A Deep Dive Into Seamless Blue/Green Deployment Using AWS CodeDeploy


Before we go deep into the trenches of how to use Blue/Green deployment, let's try to understand what it is:

Blue/Green deployment is a deployment pattern with the intention of deploying a new version of an application/software without any downtime or with minimal risk. Blue/Green deployment is achieved by bringing up a similar stack and then deploying the new version of the application on this new stack. Traffic is moved from the current stack (which is called the Blue stack) to the new stack (which is called the Green stack).

Now that we’ve covered what it is, why one should go for Blue/Green deployment?

  • No downtime: You are moving the traffic from the Blue stack to the Green stack.
  • Easy rollback: If the Green stack isn’t healthy, you can follow the reverse process and move the traffic back to the Blue stack.
  • Reduced risk: You can validate the Green stack by running functional tests before you migrate the prod live traffic.

In this blog, we are going to dive deep into how we can do a Blue/Green deployment using AWS CodeDeploy service for ECS container tasks.

When AWS launched ECS back in April 2015, there was no out-of-box support for Blue/Green deployment. Engineers tried various options to work around this, including:

  • Swapping auto-scaling groups behind ELB.
  • Updating the auto-scaling group launch configurations.
  • DNS routing update using Route53.

In August 2016, AWS launched Application Load Balancer (ALB) but was still not supporting ECS Blue/Green deployment. To work around this, my team at Capital One implemented our own homegrown solution for Blue/Green deployment using a beta ALB for test traffic and then swapping out the ALB listener rules for traffic cutover between Blue/Green tasks.

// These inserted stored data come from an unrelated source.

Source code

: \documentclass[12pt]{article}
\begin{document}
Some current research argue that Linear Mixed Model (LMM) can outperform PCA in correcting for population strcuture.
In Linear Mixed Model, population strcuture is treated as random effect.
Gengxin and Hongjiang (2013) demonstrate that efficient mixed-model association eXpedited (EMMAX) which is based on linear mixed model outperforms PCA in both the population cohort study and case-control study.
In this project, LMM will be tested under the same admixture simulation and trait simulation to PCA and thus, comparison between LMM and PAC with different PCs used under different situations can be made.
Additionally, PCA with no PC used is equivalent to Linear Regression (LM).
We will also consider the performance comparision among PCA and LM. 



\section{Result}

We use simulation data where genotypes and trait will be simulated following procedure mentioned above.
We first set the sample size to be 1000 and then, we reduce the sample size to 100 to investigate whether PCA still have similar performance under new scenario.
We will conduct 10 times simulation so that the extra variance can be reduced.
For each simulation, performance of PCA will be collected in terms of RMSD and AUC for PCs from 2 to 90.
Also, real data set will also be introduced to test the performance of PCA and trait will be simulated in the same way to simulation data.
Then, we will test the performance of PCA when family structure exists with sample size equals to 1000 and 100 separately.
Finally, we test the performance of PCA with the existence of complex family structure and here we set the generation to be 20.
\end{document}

Fast forward to Nov 2018, Amazon ECS added official support for Blue/Green deployments using CodeDeploy.

 

Prerequisites for ECS Blue/Green Deployment

  • The ECS deployment type should be “blue-green”.
  • The ECS service must be using the Application Load Balancer or the Network Load Balancer. We will be using the ALBr in this blog.
  • The ALB should have a listener that will take prod traffic.
  • An optional test listener can be added to the load balancer, which is used to route test traffic. If you specify a test listener, CodeDeploy routes your test traffic to the replacement/Green task set during deployment.
  • Two ALB target groups should be created, one for the Blue tasks and another for the Green tasks.

 

CodeDeploy Blue/Green Deployment Flow

The assumption here is that the dev team team is already using deployment automation to programatically create an ECS service with ALB and target groups, or they should be doing the setup using AWS Console.

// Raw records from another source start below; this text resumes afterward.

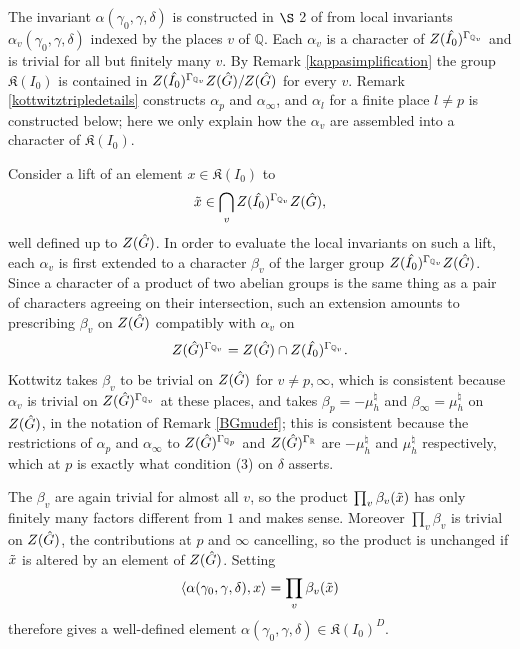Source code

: \documentclass[11pt,a4paper]{article}
\theoremstyle{definition}
\theoremstyle{plain}
\theoremstyle{remark}
\theoremstyle{plain}
\begin{document}
The invariant $\alpha(\gamma_0, \gamma, \delta)$ is constructed in $\S$ 2 of \cite{MR1044820} from local invariants $\alpha_v(\gamma_0,\gamma,\delta)$ indexed by the places $v$ of $\mathbb{Q}$. Each $\alpha_v$ is a character of $Z(\Hat{I_0})^{\Gamma_{\mathbb{Q}_v}}$ and is trivial for all but finitely many $v$. By Remark \ref{kappasimplification} the group $\mathfrak{K}(I_0)$ is contained in $Z(\Hat{I_0})^{\Gamma_{\mathbb{Q}_v}}Z(\Hat{G})/Z(\Hat{G})$ for every $v$. Remark \ref{kottwitztripledetails} constructs $\alpha_p$ and $\alpha_{\infty}$, and $\alpha_l$ for a finite place $l \neq p$ is constructed below; here we only explain how the $\alpha_v$ are assembled into a character of $\mathfrak{K}(I_0)$.

Consider a lift of an element $x \in \mathfrak{K}(I_0)$ to
$$\Tilde{x} \in \bigcap_v Z(\Hat{I_0})^{\Gamma_{\mathbb{Q}_v}} Z(\Hat{G}),$$
well defined up to $Z(\Hat{G})$. In order to evaluate the local invariants on such a lift, each $\alpha_v$ is first extended to a character $\beta_v$ of the larger group $Z(\Hat{I_0})^{\Gamma_{\mathbb{Q}_v}} Z(\Hat{G})$. Since a character of a product of two abelian groups is the same thing as a pair of characters agreeing on their intersection, such an extension amounts to prescribing $\beta_v$ on $Z(\Hat{G})$ compatibly with $\alpha_v$ on
$$Z(\Hat{G})^{\Gamma_{\mathbb{Q}_v}} = Z(\Hat{G}) \cap Z(\Hat{I_0})^{\Gamma_{\mathbb{Q}_v}}.$$
Kottwitz takes $\beta_v$ to be trivial on $Z(\Hat{G})$ for $v \neq p, \infty$, which is consistent because $\alpha_v$ is trivial on $Z(\Hat{G})^{\Gamma_{\mathbb{Q}_v}}$ at these places, and takes $\beta_p = -\mu_h^{\natural}$ and $\beta_{\infty} = \mu_h^{\natural}$ on $Z(\Hat{G})$, in the notation of Remark \ref{BGmudef}; this is consistent because the restrictions of $\alpha_p$ and $\alpha_{\infty}$ to $Z(\Hat{G})^{\Gamma_{\mathbb{Q}_p}}$ and $Z(\Hat{G})^{\Gamma_{\mathbb{R}}}$ are $-\mu_h^{\natural}$ and $\mu_h^{\natural}$ respectively, which at $p$ is exactly what condition (3) on $\delta$ asserts.

The $\beta_v$ are again trivial for almost all $v$, so the product $\prod_v \beta_v(\Tilde{x})$ has only finitely many factors different from $1$ and makes sense. Moreover $\prod_v \beta_v$ is trivial on $Z(\Hat{G})$, the contributions at $p$ and $\infty$ cancelling, so the product is unchanged if $\Tilde{x}$ is altered by an element of $Z(\Hat{G})$. Setting
$$\langle \alpha(\gamma_0, \gamma, \delta), x \rangle = \prod_v \beta_v(\Tilde{x})$$
therefore gives a well-defined element $\alpha(\gamma_0, \gamma, \delta) \in \mathfrak{K}(I_0)^D$.
\end{document}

The below diagram shows initial deployment where only Blue tasks are running and taking 100% production traffic.

Diagram of initial blue stack using black and red logos and blue arrows

Initial Blue stack

Now, let’s look at a CodeDeploy based Blue/Green deployment. You’ll notice from the diagram below that Green tasks start (they are the new version of the code) and are attached to Target Group 2. The ALB test traffic listener is now ready for test traffic on port 8443, test traffic will be sent to Green tasks using Target Group 2. We can add a hook (a lambda function) once test traffic is ready through the test listener. The lambda function can perform some functional testing on the ALB/test listener port 8443 and will return either “succeeded” or “failed”.

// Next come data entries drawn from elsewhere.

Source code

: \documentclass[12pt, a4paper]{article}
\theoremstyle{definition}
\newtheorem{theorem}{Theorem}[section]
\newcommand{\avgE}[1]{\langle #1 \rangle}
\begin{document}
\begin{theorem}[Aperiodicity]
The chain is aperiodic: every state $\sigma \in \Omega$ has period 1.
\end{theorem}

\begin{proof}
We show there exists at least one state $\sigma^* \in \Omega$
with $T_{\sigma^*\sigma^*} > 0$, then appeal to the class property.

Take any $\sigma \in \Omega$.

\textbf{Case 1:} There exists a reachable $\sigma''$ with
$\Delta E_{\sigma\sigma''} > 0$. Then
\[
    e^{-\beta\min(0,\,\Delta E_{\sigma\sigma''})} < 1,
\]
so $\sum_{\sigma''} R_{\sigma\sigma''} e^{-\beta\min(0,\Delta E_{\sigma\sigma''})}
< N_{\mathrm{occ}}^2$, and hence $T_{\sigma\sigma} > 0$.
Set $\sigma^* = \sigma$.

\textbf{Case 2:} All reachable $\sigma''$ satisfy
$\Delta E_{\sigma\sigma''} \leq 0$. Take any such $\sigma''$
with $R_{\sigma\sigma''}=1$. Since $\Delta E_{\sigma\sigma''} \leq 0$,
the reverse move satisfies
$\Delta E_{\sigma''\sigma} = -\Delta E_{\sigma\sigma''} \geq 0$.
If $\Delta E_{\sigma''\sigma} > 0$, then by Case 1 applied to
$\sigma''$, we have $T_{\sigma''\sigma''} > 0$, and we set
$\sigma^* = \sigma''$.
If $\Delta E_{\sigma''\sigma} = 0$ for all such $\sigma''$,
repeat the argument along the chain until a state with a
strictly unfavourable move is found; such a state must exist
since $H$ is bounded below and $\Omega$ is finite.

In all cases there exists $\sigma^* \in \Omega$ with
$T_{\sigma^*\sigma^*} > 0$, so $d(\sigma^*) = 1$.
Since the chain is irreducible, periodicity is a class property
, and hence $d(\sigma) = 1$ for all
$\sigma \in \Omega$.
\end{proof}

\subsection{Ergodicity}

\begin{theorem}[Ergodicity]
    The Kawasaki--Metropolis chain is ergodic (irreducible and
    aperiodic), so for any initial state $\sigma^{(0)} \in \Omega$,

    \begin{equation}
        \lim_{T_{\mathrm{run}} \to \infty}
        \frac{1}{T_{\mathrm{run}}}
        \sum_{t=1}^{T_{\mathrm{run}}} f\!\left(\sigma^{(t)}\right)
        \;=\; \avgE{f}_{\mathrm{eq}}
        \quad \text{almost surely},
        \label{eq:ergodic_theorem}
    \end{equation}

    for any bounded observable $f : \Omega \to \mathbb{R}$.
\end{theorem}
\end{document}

Diagram of green traffic flowing through Test listener using black and red logos and blue and green arrows

Green traffic flowing through Test listener

Assuming the test traffic lambda hook returned “succeeded,” the production traffic is routed to Target Group 2, which is in turn served by Green tasks (new code version). The ALB prod listener port 443 and test listener port 8443 both now point to Target Group 2. CodeDeploy will keep the Blue tasks for a pre-configured period so that a rollback can be possible either from the CodeDeploy console or through CLI/API call.

Daigram of prod traffic flowing through Green tasks using black and red logos and blue and green arrows

Prod traffic flowing through Green tasks

Once the pre-configured period is elapsed, CodeDeploy will terminate the Blue tasks, and after this point, rollback won’t be possible.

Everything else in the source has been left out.